Split-and-Fit: Learning B-Reps via Structure-Aware Voronoi Partitioning
We introduce a novel method for acquiring boundary representations (B-Reps) of 3D CAD models which involves a two-step process: it first applies a spatial partitioning, referred to as the “split”, followed by a “fit” operation to derive a single primitive within each partition. Specifically, our partitioning aims to produce the classical Voronoi diagram of the set of ground-truth (GT) B-Rep primitives. In contrast to prior B-Rep constructions which were bottom-up, either via direct primitive fitting or point clustering, our Split-and-Fit approach is top-down and structure-aware, since a Voronoi partition explicitly reveals both the number of and the connections between the primitives. We design a neural network to predict the Voronoi diagram from an input point cloud or distance field via a binary classification. We show that our network, coined NVD-Net for neural Voronoi diagrams, can effectively learn Voronoi partitions for CAD models from training data and exhibits superior generalization capabilities. Extensive experiments and evaluation demonstrate that the resulting B-Reps, consisting of parametric surfaces, curves, and vertices, are more plausible than those obtained by existing alternatives, with significant improvements in reconstruction quality. Code will be released on https://github.com/yilinliu77/NVDNet.
💡 Research Summary
The paper presents a novel top‑down framework for reconstructing boundary representations (B‑Reps) of 3D CAD models, called “Split‑and‑Fit”. Unlike traditional bottom‑up pipelines that either fit primitives directly to point clouds or first cluster points and then fit surfaces, the proposed method first predicts a spatial partition of the shape that corresponds to the classical Voronoi diagram of the ground‑truth primitives. This partition explicitly encodes both the number of primitives and their adjacency, providing a structure‑aware view of the model.

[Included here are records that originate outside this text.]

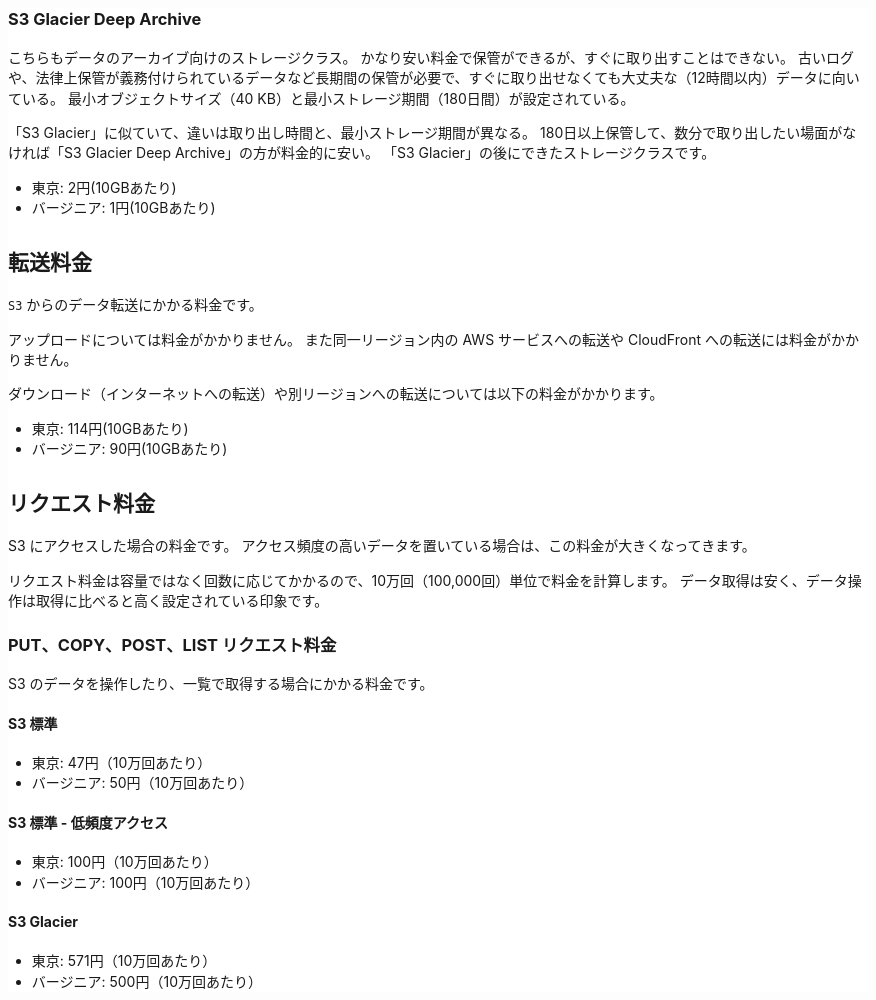 

### S3 Glacier Deep Archive

こちらもデータのアーカイブ向けのストレージクラス。
かなり安い料金で保管ができるが、すぐに取り出すことはできない。
古いログや、法律上保管が義務付けられているデータなど長期間の保管が必要で、すぐに取り出せなくても大丈夫な（12時間以内）データに向いている。
最小オブジェクトサイズ（40 KB）と最小ストレージ期間（180日間）が設定されている。

「S3 Glacier」に似ていて、違いは取り出し時間と、最小ストレージ期間が異なる。
180日以上保管して、数分で取り出したい場面がなければ「S3 Glacier Deep Archive」の方が料金的に安い。
「S3 Glacier」の後にできたストレージクラスです。

- 東京: 2円(10GBあたり)
- バージニア: 1円(10GBあたり)



## 転送料金

`S3` からのデータ転送にかかる料金です。

アップロードについては料金がかかりません。
また同一リージョン内の AWS サービスへの転送や CloudFront への転送には料金がかかりません。

ダウンロード（インターネットへの転送）や別リージョンへの転送については以下の料金がかかります。

- 東京: 114円(10GBあたり)
- バージニア: 90円(10GBあたり)



## リクエスト料金

S3 にアクセスした場合の料金です。
アクセス頻度の高いデータを置いている場合は、この料金が大きくなってきます。

リクエスト料金は容量ではなく回数に応じてかかるので、10万回（100,000回）単位で料金を計算します。
データ取得は安く、データ操作は取得に比べると高く設定されている印象です。

### PUT、COPY、POST、LIST リクエスト料金

S3 のデータを操作したり、一覧で取得する場合にかかる料金です。

#### S3 標準

- 東京: 47円（10万回あたり）
- バージニア: 50円（10万回あたり）

#### S3 標準 - 低頻度アクセス

- 東京: 100円（10万回あたり）
- バージニア: 100円（10万回あたり）

#### S3 Glacier

- 東京: 571円（10万回あたり）
- バージニア: 500円（10万回あたり）

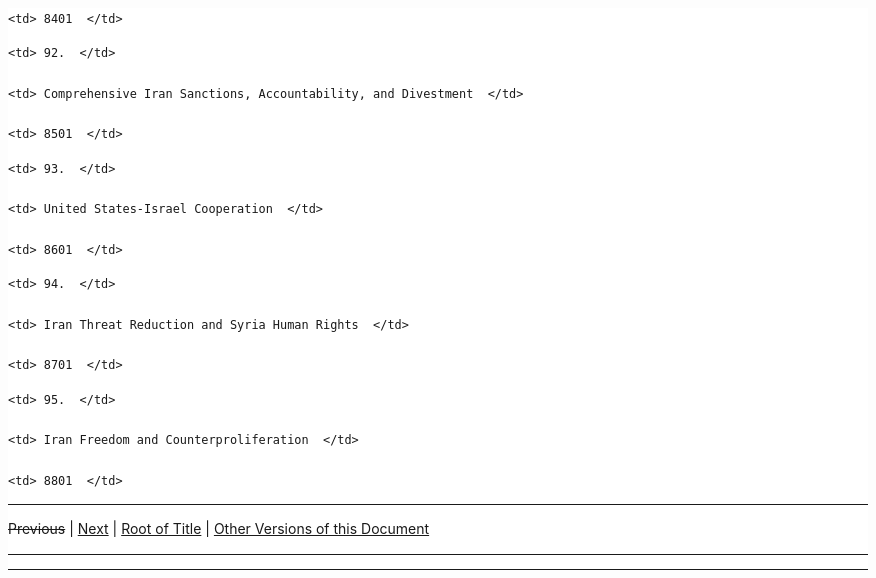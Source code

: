     <td> 8401  </td>

  </tr>

  <tr>

    <td> 92.  </td>

    <td> Comprehensive Iran Sanctions, Accountability, and Divestment  </td>

    <td> 8501  </td>

  </tr>

  <tr>

    <td> 93.  </td>

    <td> United States-Israel Cooperation  </td>

    <td> 8601  </td>

  </tr>

  <tr>

    <td> 94.  </td>

    <td> Iran Threat Reduction and Syria Human Rights  </td>

    <td> 8701  </td>

  </tr>

  <tr>

    <td> 95.  </td>

    <td> Iran Freedom and Counterproliferation  </td>

    <td> 8801  </td>

  </tr>

</table>

----------

~~Previous~~ | [Next](./../../..//us/usc/t22/ch1/m__us_usc_t22_ch1.md) | [Root of Title](./../../../) | [Other Versions of this Document](https://publicdocs.github.io/go/links?ns=uslm&ref=%2Fus%2Fusc%2Ft22)

----------
----------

To obtain the Voronoi diagram, the authors design a neural network named NVD‑Net (Neural Voronoi Diagrams). NVD‑Net accepts either an unordered point cloud or a signed distance field as input and outputs, for each sample point, a categorical label indicating which primitive’s Voronoi cell it belongs to. The architecture combines multi‑scale feature extraction (PointNet++‑style for point clouds or 3D CNN for distance fields) with graph‑based convolutions that propagate global topological cues. Training data are generated by rendering exact Voronoi cells from the ground‑truth B‑Rep primitives of a large CAD dataset; a combined cross‑entropy and boundary‑precision loss drives the network to learn accurate cell boundaries.
Once the Voronoi diagram is predicted, the “Fit” stage processes each cell independently. Points inside a cell are used to initialize a parametric primitive (plane, cylinder, sphere, NURBS surface, etc.). A non‑linear optimization (Levenberg‑Marquardt) refines the primitive parameters while enforcing continuity constraints (C⁰/C¹) across neighboring cells, ensuring that edges and vertices line up correctly. The result is a complete B‑Rep consisting of parametric surfaces, curves, and vertices that respects both geometric fidelity and topological consistency.
The authors evaluate the pipeline on several benchmark collections, including ShapeNet‑CAD, the ABC dataset, and a high‑resolution scan set. Metrics such as Chamfer‑L2 distance, root‑mean‑square error, and a primitive‑adjacency matrix similarity score demonstrate that Split‑and‑Fit consistently outperforms state‑of‑the‑art methods like PointNet‑based primitive fitting, DeepBRep, and RANSAC‑based surface reconstruction. Notably, the method excels on models with multiple holes, mixed surface/curve types, and unseen geometric configurations, highlighting the strong generalization afforded by the Voronoi‑based structural prior.
The paper also discusses limitations. Predicting a dense Voronoi diagram can become memory‑intensive for models with a large number of primitives, and the current implementation supports only a predefined set of primitive types, leaving fully free‑form surfaces as future work. Nevertheless, the introduction of a structure‑aware, top‑down partitioning strategy opens a new direction for automatic CAD reconstruction, offering a principled way to recover both geometry and topology from raw sensor data. The authors promise to release their code and trained models, facilitating further research and potential integration into downstream CAD pipelines.